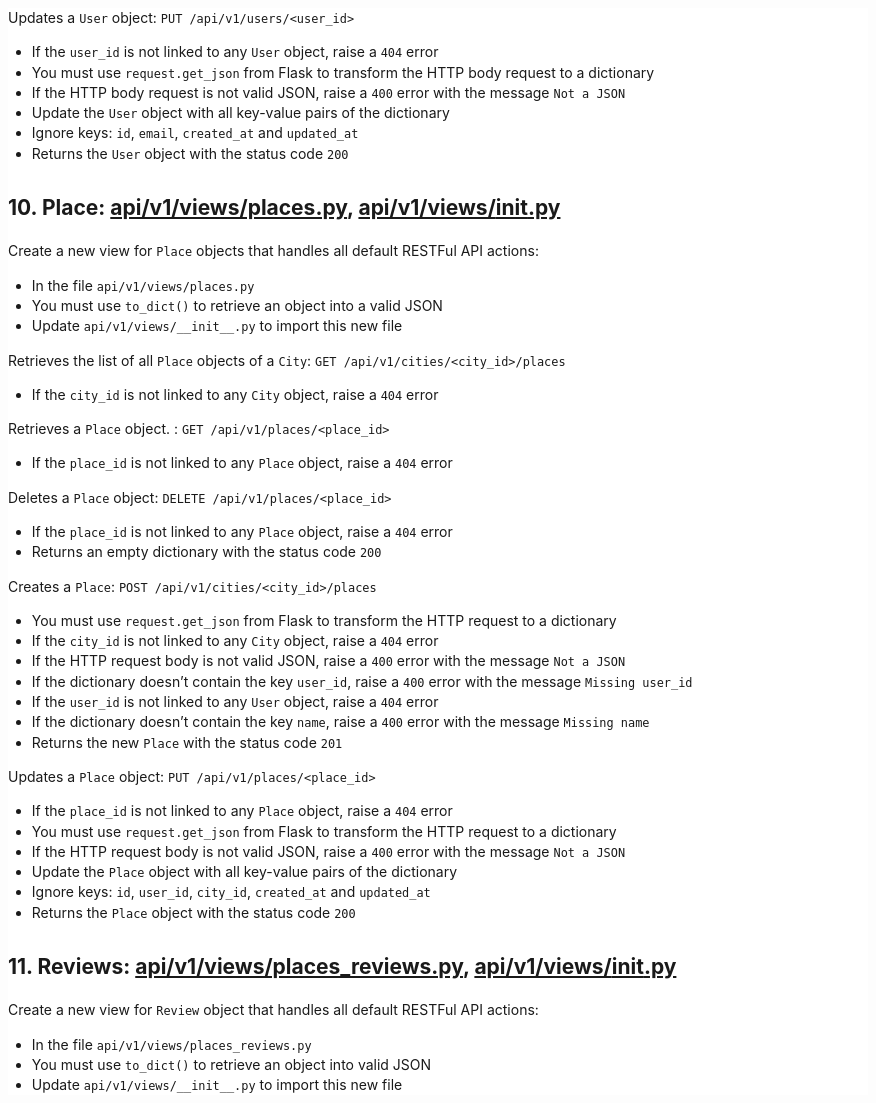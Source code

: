 Updates a `User` object: `PUT /api/v1/users/<user_id>`
* If the `user_id` is not linked to any `User` object, raise a `404` error
* You must use `request.get_json` from Flask to transform the HTTP body request to a dictionary
* If the HTTP body request is not valid JSON, raise a `400` error with the message `Not a JSON`
* Update the `User` object with all key-value pairs of the dictionary
* Ignore keys: `id`, `email`, `created_at` and `updated_at`
* Returns the `User` object with the status code `200`

## 10. Place: [api/v1/views/places.py](https://github.com/elyse502/AirBnB_clone_v3/blob/master/api/v1/views/places.py), [api/v1/views/__init__.py](https://github.com/elyse502/AirBnB_clone_v3/blob/master/api/v1/views/__init__.py)
Create a new view for `Place` objects that handles all default RESTFul API actions:
* In the file `api/v1/views/places.py`
* You must use `to_dict()` to retrieve an object into a valid JSON
* Update `api/v1/views/__init__.py` to import this new file

Retrieves the list of all `Place` objects of a `City`: `GET /api/v1/cities/<city_id>/places`
* If the `city_id` is not linked to any `City` object, raise a `404` error

Retrieves a `Place` object. : `GET /api/v1/places/<place_id>`
* If the `place_id` is not linked to any `Place` object, raise a `404` error

Deletes a `Place` object: `DELETE /api/v1/places/<place_id>`
* If the `place_id` is not linked to any `Place` object, raise a `404` error
* Returns an empty dictionary with the status code `200`

Creates a `Place`: `POST /api/v1/cities/<city_id>/places`
* You must use `request.get_json` from Flask to transform the HTTP request to a dictionary
* If the `city_id` is not linked to any `City` object, raise a `404` error
* If the HTTP request body is not valid JSON, raise a `400` error with the message `Not a JSON`
* If the dictionary doesn’t contain the key `user_id`, raise a `400` error with the message `Missing user_id`
* If the `user_id` is not linked to any `User` object, raise a `404` error
* If the dictionary doesn’t contain the key `name`, raise a `400` error with the message `Missing name`
* Returns the new `Place` with the status code `201`

Updates a `Place` object: `PUT /api/v1/places/<place_id>`
* If the `place_id` is not linked to any `Place` object, raise a `404` error
* You must use `request.get_json` from Flask to transform the HTTP request to a dictionary
* If the HTTP request body is not valid JSON, raise a `400` error with the message `Not a JSON`
* Update the `Place` object with all key-value pairs of the dictionary
* Ignore keys: `id`, `user_id`, `city_id`, `created_at` and `updated_at`
* Returns the `Place` object with the status code `200`

## 11. Reviews: [api/v1/views/places_reviews.py](https://github.com/elyse502/AirBnB_clone_v3/blob/master/api/v1/views/places_reviews.py), [api/v1/views/__init__.py](https://github.com/elyse502/AirBnB_clone_v3/blob/master/api/v1/views/__init__.py)
Create a new view for `Review` object that handles all default RESTFul API actions:
* In the file `api/v1/views/places_reviews.py`
* You must use `to_dict()` to retrieve an object into valid JSON
* Update `api/v1/views/__init__.py` to import this new file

■ YOUR INSTRUCTIONS ■
When you copy the entries above, reproduce each line exactly and leave out any pictures.

■ TASK RESULT ■
Source code

: Updates a `User` object: `PUT /api/v1/users/<user_id>`
* If the `user_id` is not linked to any `User` object, raise a `404` error
* You must use `request.get_json` from Flask to transform the HTTP body request to a dictionary
* If the HTTP body request is not valid JSON, raise a `400` error with the message `Not a JSON`
* Update the `User` object with all key-value pairs of the dictionary
* Ignore keys: `id`, `email`, `created_at` and `updated_at`
* Returns the `User` object with the status code `200`

## 10. Place: [api/v1/views/places.py](https://github.com/elyse502/AirBnB_clone_v3/blob/master/api/v1/views/places.py), [api/v1/views/__init__.py](https://github.com/elyse502/AirBnB_clone_v3/blob/master/api/v1/views/__init__.py)
Create a new view for `Place` objects that handles all default RESTFul API actions:
* In the file `api/v1/views/places.py`
* You must use `to_dict()` to retrieve an object into a valid JSON
* Update `api/v1/views/__init__.py` to import this new file

Retrieves the list of all `Place` objects of a `City`: `GET /api/v1/cities/<city_id>/places`
* If the `city_id` is not linked to any `City` object, raise a `404` error

Retrieves a `Place` object. : `GET /api/v1/places/<place_id>`
* If the `place_id` is not linked to any `Place` object, raise a `404` error

Deletes a `Place` object: `DELETE /api/v1/places/<place_id>`
* If the `place_id` is not linked to any `Place` object, raise a `404` error
* Returns an empty dictionary with the status code `200`

Creates a `Place`: `POST /api/v1/cities/<city_id>/places`
* You must use `request.get_json` from Flask to transform the HTTP request to a dictionary
* If the `city_id` is not linked to any `City` object, raise a `404` error
* If the HTTP request body is not valid JSON, raise a `400` error with the message `Not a JSON`
* If the dictionary doesn’t contain the key `user_id`, raise a `400` error with the message `Missing user_id`
* If the `user_id` is not linked to any `User` object, raise a `404` error
* If the dictionary doesn’t contain the key `name`, raise a `400` error with the message `Missing name`
* Returns the new `Place` with the status code `201`

Updates a `Place` object: `PUT /api/v1/places/<place_id>`
* If the `place_id` is not linked to any `Place` object, raise a `404` error
* You must use `request.get_json` from Flask to transform the HTTP request to a dictionary
* If the HTTP request body is not valid JSON, raise a `400` error with the message `Not a JSON`
* Update the `Place` object with all key-value pairs of the dictionary
* Ignore keys: `id`, `user_id`, `city_id`, `created_at` and `updated_at`
* Returns the `Place` object with the status code `200`

## 11. Reviews: [api/v1/views/places_reviews.py](https://github.com/elyse502/AirBnB_clone_v3/blob/master/api/v1/views/places_reviews.py), [api/v1/views/__init__.py](https://github.com/elyse502/AirBnB_clone_v3/blob/master/api/v1/views/__init__.py)
Create a new view for `Review` object that handles all default RESTFul API actions:
* In the file `api/v1/views/places_reviews.py`
* You must use `to_dict()` to retrieve an object into valid JSON
* Update `api/v1/views/__init__.py` to import this new file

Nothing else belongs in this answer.